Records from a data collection
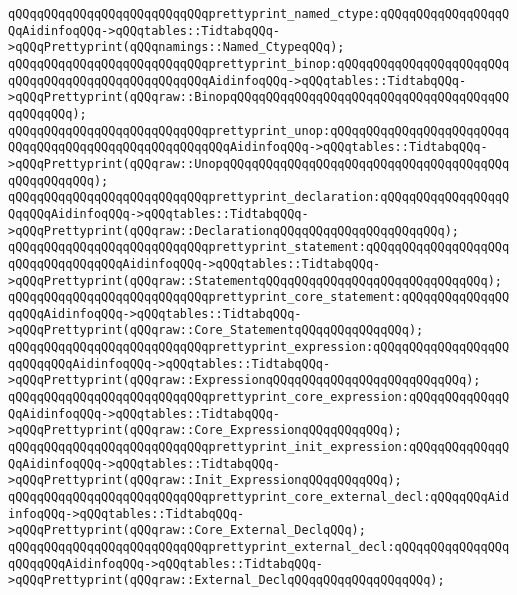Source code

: \verb|qQQqqQQqqQQqqQQqqQQqqQQqqQQqprettyprint_named_ctype:qQQqqQQqqQQqqQQqqQQqAidinfoqQQq->qQQqtables::TidtabqQQq->qQQqPrettyprint(qQQqnamings::Named_CtypeqQQq);|\newline
\newline
\verb|qQQqqQQqqQQqqQQqqQQqqQQqqQQqprettyprint_binop:qQQqqQQqqQQqqQQqqQQqqQQqqQQqqQQqqQQqqQQqqQQqqQQqqQQqAidinfoqQQq->qQQqtables::TidtabqQQq->qQQqPrettyprint(qQQqraw::BinopqQQqqQQqqQQqqQQqqQQqqQQqqQQqqQQqqQQqqQQqqQQqqQQq);|\newline
\verb|qQQqqQQqqQQqqQQqqQQqqQQqqQQqprettyprint_unop:qQQqqQQqqQQqqQQqqQQqqQQqqQQqqQQqqQQqqQQqqQQqqQQqqQQqqQQqAidinfoqQQq->qQQqtables::TidtabqQQq->qQQqPrettyprint(qQQqraw::UnopqQQqqQQqqQQqqQQqqQQqqQQqqQQqqQQqqQQqqQQqqQQqqQQqqQQq);|\newline
\verb|qQQqqQQqqQQqqQQqqQQqqQQqqQQqprettyprint_declaration:qQQqqQQqqQQqqQQqqQQqqQQqAidinfoqQQq->qQQqtables::TidtabqQQq->qQQqPrettyprint(qQQqraw::DeclarationqQQqqQQqqQQqqQQqqQQqqQQq);|\newline
\verb|qQQqqQQqqQQqqQQqqQQqqQQqqQQqprettyprint_statement:qQQqqQQqqQQqqQQqqQQqqQQqqQQqqQQqqQQqAidinfoqQQq->qQQqtables::TidtabqQQq->qQQqPrettyprint(qQQqraw::StatementqQQqqQQqqQQqqQQqqQQqqQQqqQQqqQQq);|\newline
\verb|qQQqqQQqqQQqqQQqqQQqqQQqqQQqprettyprint_core_statement:qQQqqQQqqQQqqQQqqQQqAidinfoqQQq->qQQqtables::TidtabqQQq->qQQqPrettyprint(qQQqraw::Core_StatementqQQqqQQqqQQqqQQq);|\newline
\verb|qQQqqQQqqQQqqQQqqQQqqQQqqQQqprettyprint_expression:qQQqqQQqqQQqqQQqqQQqqQQqqQQqAidinfoqQQq->qQQqtables::TidtabqQQq->qQQqPrettyprint(qQQqraw::ExpressionqQQqqQQqqQQqqQQqqQQqqQQqqQQq);|\newline
\verb|qQQqqQQqqQQqqQQqqQQqqQQqqQQqprettyprint_core_expression:qQQqqQQqqQQqqQQqAidinfoqQQq->qQQqtables::TidtabqQQq->qQQqPrettyprint(qQQqraw::Core_ExpressionqQQqqQQqqQQq);|\newline
\verb|qQQqqQQqqQQqqQQqqQQqqQQqqQQqprettyprint_init_expression:qQQqqQQqqQQqqQQqAidinfoqQQq->qQQqtables::TidtabqQQq->qQQqPrettyprint(qQQqraw::Init_ExpressionqQQqqQQqqQQq);|\newline
\verb|qQQqqQQqqQQqqQQqqQQqqQQqqQQqprettyprint_core_external_decl:qQQqqQQqAidinfoqQQq->qQQqtables::TidtabqQQq->qQQqPrettyprint(qQQqraw::Core_External_DeclqQQq);|\newline
\verb|qQQqqQQqqQQqqQQqqQQqqQQqqQQqprettyprint_external_decl:qQQqqQQqqQQqqQQqqQQqqQQqAidinfoqQQq->qQQqtables::TidtabqQQq->qQQqPrettyprint(qQQqraw::External_DeclqQQqqQQqqQQqqQQqqQQq);|\newline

## Task brief
The number of lines in the data that contain the word "qQQqraw" is all that should be stated.

## Solution to this task
10